» What to do
Copy out exactly, from the entries that follow, the line holding "Crear BBDD ***php", the line holding "The user can", and all lines between them, but no pictures.

Collection entries
++++++++++

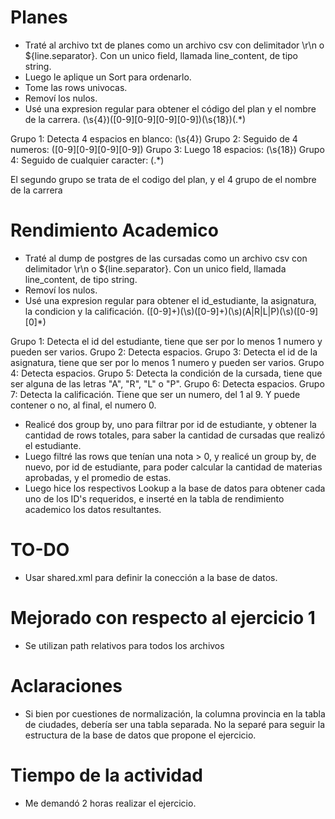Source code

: # Planes
* Traté al archivo txt de planes como un archivo csv con delimitador \r\n o ${line.separator}. Con un unico field, llamada line_content, de tipo string.
* Luego le aplique un Sort para ordenarlo.
* Tome las rows univocas.
* Removí los nulos.
* Usé una expresion regular para obtener el código del plan y el nombre de la carrera.
(\s{4})([0-9][0-9][0-9][0-9])(\s{18})(.*) 

Grupo 1: Detecta 4 espacios en blanco: (\s{4})
Grupo 2: Seguido de 4 numeros: ([0-9][0-9][0-9][0-9])
Grupo 3: Luego 18 espacios: (\s{18})
Grupo 4: Seguido de cualquier caracter: (.*)

El segundo grupo se trata de el codigo del plan, y el 4 grupo de el nombre de la carrera

# Rendimiento Academico
* Traté al dump de postgres de las cursadas como un archivo csv con delimitador \r\n o ${line.separator}. Con un unico field, llamada line_content, de tipo string.
* Removí los nulos.
* Usé una expresion regular para obtener el id_estudiante, la asignatura, la condicion y la calificación.
([0-9]+)(\s)([0-9]+)(\s)(A|R|L|P)(\s)([0-9][0]*)

Grupo 1: Detecta el id del estudiante, tiene que ser por lo menos 1 numero y pueden ser varios.
Grupo 2: Detecta espacios.
Grupo 3: Detecta el id de la asignatura, tiene que ser por lo menos 1 numero y pueden ser varios.
Grupo 4: Detecta espacios.
Grupo 5: Detecta la condición de la cursada, tiene que ser alguna de las letras "A", "R", "L" o "P".
Grupo 6: Detecta espacios.
Grupo 7: Detecta la calificación. Tiene que ser un numero, del 1 al 9. Y puede contener o no, al final, el numero 0.

* Realicé dos group by, uno para filtrar por id de estudiante, y obtener la cantidad de rows totales, para saber la cantidad de cursadas que realizó el estudiante.
* Luego filtré las rows que tenían una nota > 0, y realicé un group by, de nuevo, por id de estudiante, para poder calcular la cantidad de materias aprobadas, y el promedio de estas.
* Luego hice los respectivos Lookup a la base de datos para obtener cada uno de los ID's requeridos, e inserté en la tabla de rendimiento academico los datos resultantes.

# TO-DO
* Usar shared.xml para definir la conección a la base de datos.

# Mejorado con respecto al ejercicio 1
* Se utilizan path relativos para todos los archivos

# Aclaraciones
* Si bien por cuestiones de normalización, la columna provincia en la tabla de ciudades, debería ser una tabla separada. No la separé para seguir la estructura de la base de datos que propone el ejercicio.

# Tiempo de la actividad
* Me demandó 2 horas realizar el ejercicio.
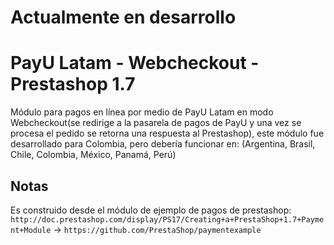 # Actualmente en desarrollo

# PayU Latam - Webcheckout - Prestashop 1.7

Módulo para pagos en línea por medio de PayU Latam en modo Webcheckout(se redirige a la pasarela de pagos de PayU y una vez se 
procesa el pedido se retorna una respuesta al Prestashop), este módulo fue desarrollado para Colombia, pero debería funcionar 
en: (Argentina, Brasil, Chile, Colombia, México, Panamá, Perú)

## Notas
Es construido desde el módulo de ejemplo de pagos de prestashop: `http://doc.prestashop.com/display/PS17/Creating+a+PrestaShop+1.7+Payment+Module` -> `https://github.com/PrestaShop/paymentexample` 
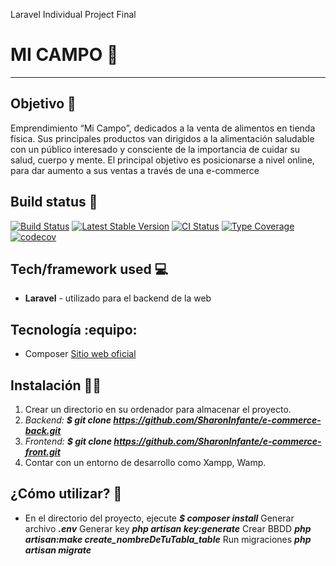 Laravel Individual Project Final

# MI CAMPO :deciduous_tree:
***
## Objetivo :brain:
Emprendimiento “Mi Campo”, dedicados a la venta de alimentos en tienda física. Sus principales productos van dirigidos a la alimentación saludable con un público interesado y consciente de la importancia de cuidar su salud, cuerpo y mente. El principal objetivo es posicionarse a nivel online, para dar aumento a sus ventas a través de una e-commerce


## Build status :page_facing_up:
[![Build Status](https://travis-ci.org/user/repo.svg?branch=master)](https://github.com/Natalia-irlo/popders_music.git)
[![Latest Stable Version](https://poser.pugx.org/phpunit/phpunit/v/stable.png)](https://github.com/Natalia-irlo/popders_music.git)
[![CI Status](https://github.com/sebastianbergmann/phpunit/workflows/CI/badge.svg)](https://github.com/Natalia-irlo/popders_music.git)
[![Type Coverage](https://shepherd.dev/github/sebastianbergmann/phpunit/coverage.svg)](https://github.com/Natalia-irlo/popders_music.git)
[![codecov](https://codecov.io/gh/sebastianbergmann/phpunit/branch/main/graph/badge.svg)](https://github.com/Natalia-irlo/popders_music.git)

## Tech/framework used :computer:
* **Laravel** - utilizado para el backend de la web

## Tecnología :equipo:
* Composer [Sitio web oficial](https://getcomposer.org/)

## Instalación :mechanic:
1. Crear un directorio en su ordenador para almacenar el proyecto.
2. *Backend:* ***$ git clone https://github.com/SharonInfante/e-commerce-back.git***
3. *Frontend:* ***$ git clone https://github.com/SharonInfante/e-commerce-front.git***
4. Contar con un entorno de desarrollo como Xampp, Wamp.

## ¿Cómo utilizar? :key:
* En el directorio del proyecto, ejecute 
    ***$ composer install***
    Generar archivo ***.env***
    Generar key ***php artisan key:generate***
    Crear BBDD ***php artisan:make create_nombreDeTuTabla_table***
    Run migraciones ***php artisan migrate***


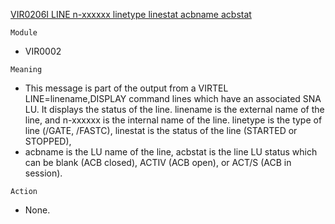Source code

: [VIR0206I LINE n-xxxxxx linetype linestat acbname acbstat](https://virtel.readthedocs.io/en/latest/manuals/virtel/Virtel459MG/messages.html?highlight=VIR0206I#VIR0206I)

`Module`
- VIR0002

`Meaning`
- This message is part of the output from a VIRTEL LINE=linename,DISPLAY command lines which have an associated SNA LU. It displays the status of the line. linename is the external name of the line, and n-xxxxxx is the internal  name of the line. linetype is the type of line (/GATE, /FASTC), linestat is the status of the line (STARTED or STOPPED),
- acbname is the LU name of the line, acbstat is the line LU status which can be blank (ACB closed), ACTIV (ACB open), or ACT/S (ACB in session).

`Action`
- None.
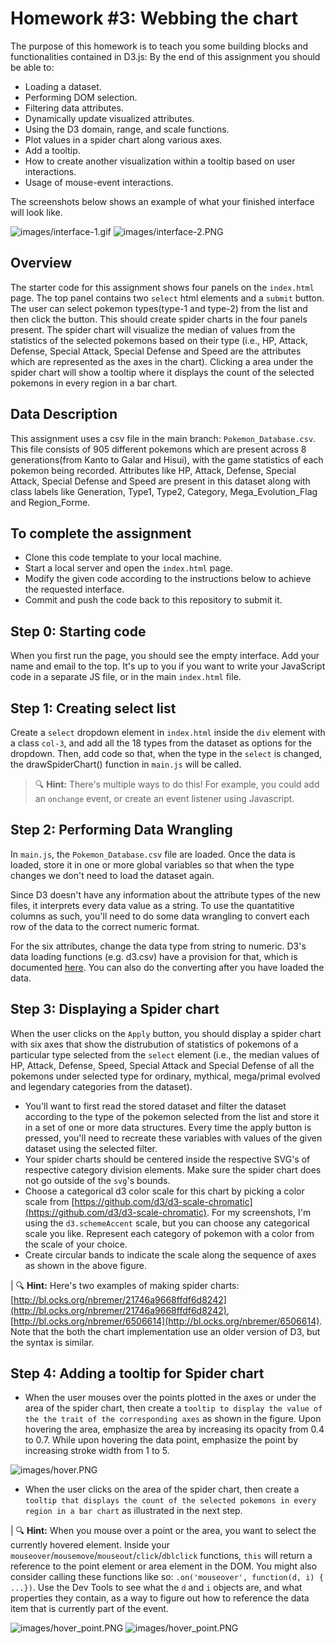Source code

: # Homework #3: Webbing the chart

The purpose of this homework is to teach you some building blocks and functionalities contained in D3.js:
By the end of this assignment you should be able to:

- Loading a dataset.
- Performing DOM selection.
- Filtering data attributes.
- Dynamically update visualized attributes.
- Using the D3 domain, range, and scale functions.
- Plot values in a spider chart along various axes.
- Add a tooltip.
- How to create another visualization within a tooltip based on user interactions.
- Usage of mouse-event interactions.


The screenshots below shows an example of what your finished interface will look like.

![images/interface-1.gif](images/interface-1.gif)
![images/interface-2.PNG](images/interface-2.PNG)
## Overview

The starter code for this assignment shows four panels on the `index.html` page. 
The top panel contains two `select` html elements and a `submit` button. 
The user can select pokemon types(type-1 and type-2) from the list and then click the button. 
This should create spider charts in the four panels present. 
The spider chart will visualize the median of values from the statistics of the selected pokemons based on their type (i.e., HP, Attack, Defense, Special Attack, Special Defense and Speed are the attributes which are represented as the axes in the chart).
Clicking a area under the spider chart will show a tooltip where it displays the count of the selected pokemons in every region in a bar chart. 


## Data Description

This assignment uses a csv file in the main branch: `Pokemon_Database.csv`. 
This file consists of 905 different pokemons which are present across 8 generations(from Kanto to Galar and Hisui), with the game statistics of each pokemon being recorded.
Attributes like HP, Attack, Defense, Special Attack, Special Defense and Speed are present in this dataset along with class labels like Generation, Type1, Type2, Category, Mega_Evolution_Flag and Region_Forme.

## To complete the assignment

- Clone this code template to your local machine.
- Start a local server and open the `index.html` page.
- Modify the given code according to the instructions below to achieve the requested interface.
- Commit and push the code back to this repository to submit it.

## Step 0: Starting code

When you first run the page, you should see the empty interface. Add your name and email to the top. It's up to you if you want to write your JavaScript code in a separate JS file, or in the main `index.html` file.

## Step 1: Creating select list
Create a `select` dropdown element in `index.html` inside the `div` element with a class `col-3`, and add all the 18 types from the dataset as options for the dropdown.
Then, add code so that, when the type in the `select` is changed, the drawSpiderChart() function in `main.js` will be called.

> 🔍 **Hint:** There's multiple ways to do this! For example, you could add an `onchange` event, or create an event listener using Javascript. 

## Step 2: Performing Data Wrangling
In `main.js`, the `Pokemon_Database.csv` file are loaded. Once the data is loaded, store it in one or more global variables so that when the type changes we don't need to load the dataset again.

Since D3 doesn't have any information about the attribute types of the new files, it interprets every data value as a string. To use the quantatitive columns as such, you'll need to do some data wrangling to convert each row of the data to the correct numeric format. 

For the six attributes, change the data type from string to numeric. D3's data loading functions (e.g. d3.csv) have a provision for that, which is documented [here](https://github.com/d3/d3-fetch/blob/master/README.md). You can also do the converting after you have loaded the data.

## Step 3: Displaying a Spider chart
When the user clicks on the `Apply` button, you should display a spider chart with six axes that show the distrubution of statistics of pokemons of a particular type selected from the `select` element (i.e., the median values of HP, Attack, Defense, Speed, Special Attack and Special Defense of all the pokemons under selected type for ordinary, mythical, mega/primal evolved and legendary categories from the dataset).
 
- You'll want to first read the stored dataset and filter the dataset according to the type of the pokemon selected from the list and store it in a set of one or more data structures. Every time the apply button is pressed, you'll need to recreate these variables with values of the given dataset using the selected filter.
- Your spider charts should be centered inside the respective SVG's of respective category division elements. Make sure the spider chart does not go outside of the `svg`'s bounds.
- Choose a categorical d3 color scale for this chart by picking a color scale from [https://github.com/d3/d3-scale-chromatic](https://github.com/d3/d3-scale-chromatic). For my screenshots, I'm using the `d3.schemeAccent` scale, but you can choose any categorical scale you like. Represent each category of pokemon with a color from the scale of your choice.
- Create circular bands to indicate the scale along the sequence of axes as shown in the above figure.

| 🔍 **Hint:** Here's two examples of making spider charts: [http://bl.ocks.org/nbremer/21746a9668ffdf6d8242](http://bl.ocks.org/nbremer/21746a9668ffdf6d8242), [http://bl.ocks.org/nbremer/6506614](http://bl.ocks.org/nbremer/6506614). Note that the both the chart implementation use an older version of D3, but the syntax is similar.

## Step 4: Adding a tooltip for Spider chart
- When the user mouses over the points plotted in the axes or under the area of the spider chart, then create a `tooltip to display the value of the the trait of the corresponding axes` as shown in the figure. Upon hovering the area, emphasize the area by increasing its opacity from 0.4 to 0.7. While upon hovering the data point, emphasize the point by increasing stroke width from 1 to 5.

![images/hover.PNG](images/hover.png)

- When the user clicks on the area of the spider chart, then create a `tooltip that displays the count of the selected pokemons in every region in a bar chart` as illustrated in the next step.



| 🔍 **Hint:** When you mouse over a point or the area, you want to select the currently hovered element. Inside your `mouseover`/`mousemove`/`mouseout`/`click`/`dblclick` functions, `this` will return a reference to the point element or area element in the DOM. You might also consider calling these functions like so: `.on('mouseover', function(d, i) { ...})`. Use the Dev Tools to see what the `d` and `i` objects are, and what properties they contain, as a way to figure out how to reference the data item that is currently part of the event.

![images/hover_point.PNG](images/hover_point.PNG) ![images/hover_point.PNG](images/hover_point.PNG)

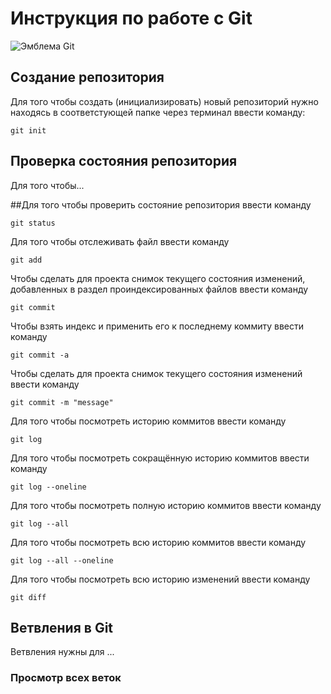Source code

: # **Инструкция по работе с Git**

![Эмблема Git](git.jpg)

## Создание репозитория

Для того чтобы создать (инициализировать) новый репозиторий нужно находясь в соответстующей папке через терминал ввести команду:

    git init

## Проверка состояния репозитория

Для того чтобы...

##Для того чтобы проверить состояние репозитория ввести команду

    git status

Для того чтобы отслеживать файл ввести команду

    git add
    
 Чтобы сделать для проекта снимок текущего состояния изменений, добавленных в раздел проиндексированных файлов ввести команду

    git commit

Чтобы взять индекс и применить его к последнему коммиту ввести команду

    git commit -a

Чтобы сделать для проекта снимок текущего состояния изменений ввести команду
    
    git commit -m "message"
    
Для того чтобы посмотреть историю коммитов ввести команду

    git log

Для того чтобы посмотреть сокращённую историю коммитов ввести команду    

    git log --oneline

Для того чтобы посмотреть полную историю коммитов ввести команду    
    
    git log --all
    
Для того чтобы посмотреть всю историю коммитов ввести команду    

    git log --all --oneline

Для того чтобы посмотреть всю историю изменений ввести команду    

    git diff

## Ветвления в Git

Ветвления нужны для ...

### Просмотр всех веток
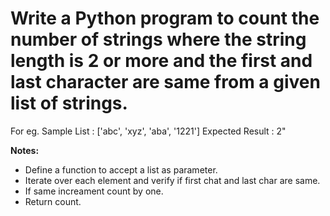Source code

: # Write a Python program to count the number of strings where the string length is 2 or more and the first and last character are same from a given list of strings.

For eg.
Sample List : ['abc', 'xyz', 'aba', '1221']
Expected Result : 2"

**Notes:**

* Define a function to accept a list as parameter.
* Iterate over each element and verify if first chat and last char are same.
* If same increament count by one.
* Return count.
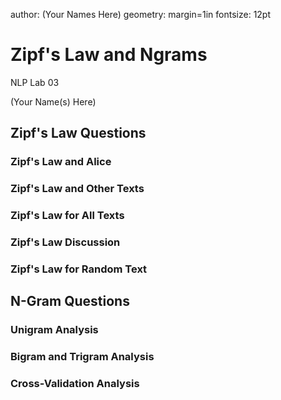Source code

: author: (Your Names Here)
geometry: margin=1in
fontsize: 12pt

# Zipf's Law and Ngrams

NLP Lab 03

(Your Name(s) Here) 


## Zipf's Law Questions

### Zipf's Law and Alice

### Zipf's Law and Other Texts

### Zipf's Law for All Texts

### Zipf's Law Discussion

### Zipf's Law for Random Text


## N-Gram Questions

### Unigram Analysis

### Bigram and Trigram Analysis

### Cross-Validation Analysis

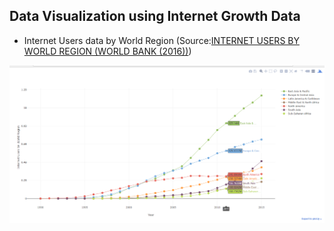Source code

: ## Data Visualization using Internet Growth Data 

- Internet Users data by World Region (Source:[INTERNET USERS BY WORLD REGION (WORLD BANK (2016))](http://data.worldbank.org/))


![Plot](plots/Internet_users_plot.png)
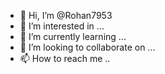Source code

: - 👋 Hi, I’m @Rohan7953
- 👀 I’m interested in ...
- 🌱 I’m currently learning ...
- 💞️ I’m looking to collaborate on ...
- 📫 How to reach me ..



<!---
Rohan7953/Rohan7953 is a ✨ special ✨ repository because its `README.md` (this file) appears on your GitHub profile.
You can click the Preview link to take a look at your changes.
--->
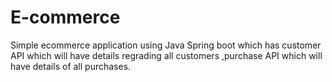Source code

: # E-commerce
Simple ecommerce application using Java Spring boot which has customer API which will have details regrading all customers ,purchase API which will have details of all purchases.
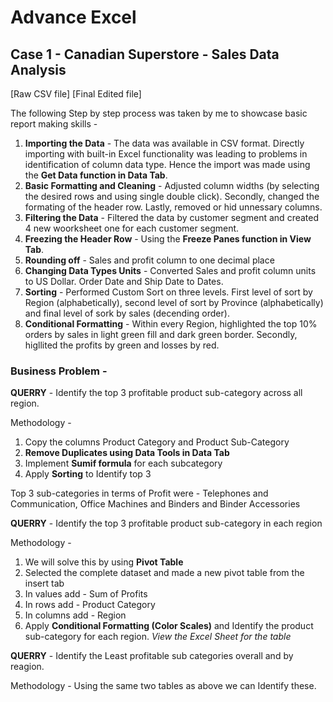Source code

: # Advance Excel
## Case 1 - Canadian Superstore - Sales Data Analysis

[Raw CSV file]
[Final Edited file]

The following Step by step process was taken by me to showcase basic report making skills - 

1. **Importing the Data** - The data was available in CSV format. Directly importing with built-in Excel functionality was leading to problems in identification of column data type. Hence the import was made using the **Get Data function in Data Tab**.
2. **Basic Formatting and Cleaning** - Adjusted column widths (by selecting the desired rows and using single double click). Secondly, changed the formating of the header row. Lastly, removed or hid unnessary columns.
3. **Filtering the Data** - Filtered the data by customer segment and created 4 new woorksheet one for each customer segment.
4. **Freezing the Header Row** - Using the **Freeze Panes function in View Tab**.
5. **Rounding off** - Sales and profit column to one decimal place
6. **Changing Data Types Units** - Converted Sales and profit column units to US Dollar. Order Date and Ship Date to Dates.
7. **Sorting** - Performed Custom Sort on three levels. First level of sort by Region (alphabetically), second level of sort by Province (alphabetically) and final level of sork by sales (decending order).
8. **Conditional Formatting** - Within every Region, highlighted the top 10% orders by sales in light green fill and dark green border. Secondly, higllited the profits by green and losses by red.

### Business Problem - 
**QUERRY** - Identify the top 3 profitable product sub-category across all region.</br>

Methodology -
1. Copy the columns Product Category and Product Sub-Category
2. **Remove Duplicates using Data Tools in Data Tab**
3. Implement **Sumif formula** for each subcategory
4. Apply **Sorting** to Identify top 3

Top 3 sub-categories in terms of Profit were - Telephones and Communication, Office Machines and Binders and Binder Accessories 

**QUERRY** - Identify the top 3 profitable product sub-category in each region

Methodology -
1. We will solve this by using **Pivot Table**
2. Selected the complete dataset and made a new pivot table from the insert tab
3. In values add - Sum of Profits
4. In rows add - Product Category
5. In columns add - Region
6. Apply **Conditional Formatting (Color Scales)** and Identify the product sub-category for each region.
*View the Excel Sheet for the table*

**QUERRY** - Identify the Least profitable sub categories overall and by reagion.

Methodology - Using the same two tables as above we can Identify these.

++++++++++

» Reply to the task
    Crear BBDD ***php artisan:make create_nombreDeTuTabla_table***
    Run migraciones ***php artisan migrate***


Source code

: [VIR0206I LINE n-xxxxxx linetype linestat acbname acbstat](https://virtel.readthedocs.io/en/latest/manuals/virtel/Virtel459MG/messages.html?highlight=VIR0206I#VIR0206I)

`Module`
- VIR0002

`Meaning`
- This message is part of the output from a VIRTEL LINE=linename,DISPLAY command lines which have an associated SNA LU. It displays the status of the line. linename is the external name of the line, and n-xxxxxx is the internal  name of the line. linetype is the type of line (/GATE, /FASTC), linestat is the status of the line (STARTED or STOPPED),
- acbname is the LU name of the line, acbstat is the line LU status which can be blank (ACB closed), ACTIV (ACB open), or ACT/S (ACB in session).

`Action`
- None.
Source code

: # Homework #3: Webbing the chart

The purpose of this homework is to teach you some building blocks and functionalities contained in D3.js:
By the end of this assignment you should be able to:

- Loading a dataset.
- Performing DOM selection.
- Filtering data attributes.
- Dynamically update visualized attributes.
- Using the D3 domain, range, and scale functions.
- Plot values in a spider chart along various axes.
- Add a tooltip.
- How to create another visualization within a tooltip based on user interactions.
- Usage of mouse-event interactions.


The screenshots below shows an example of what your finished interface will look like.

![images/interface-1.gif](images/interface-1.gif)
![images/interface-2.PNG](images/interface-2.PNG)
## Overview

The starter code for this assignment shows four panels on the `index.html` page. 
The top panel contains two `select` html elements and a `submit` button. 
The user can select pokemon types(type-1 and type-2) from the list and then click the button. 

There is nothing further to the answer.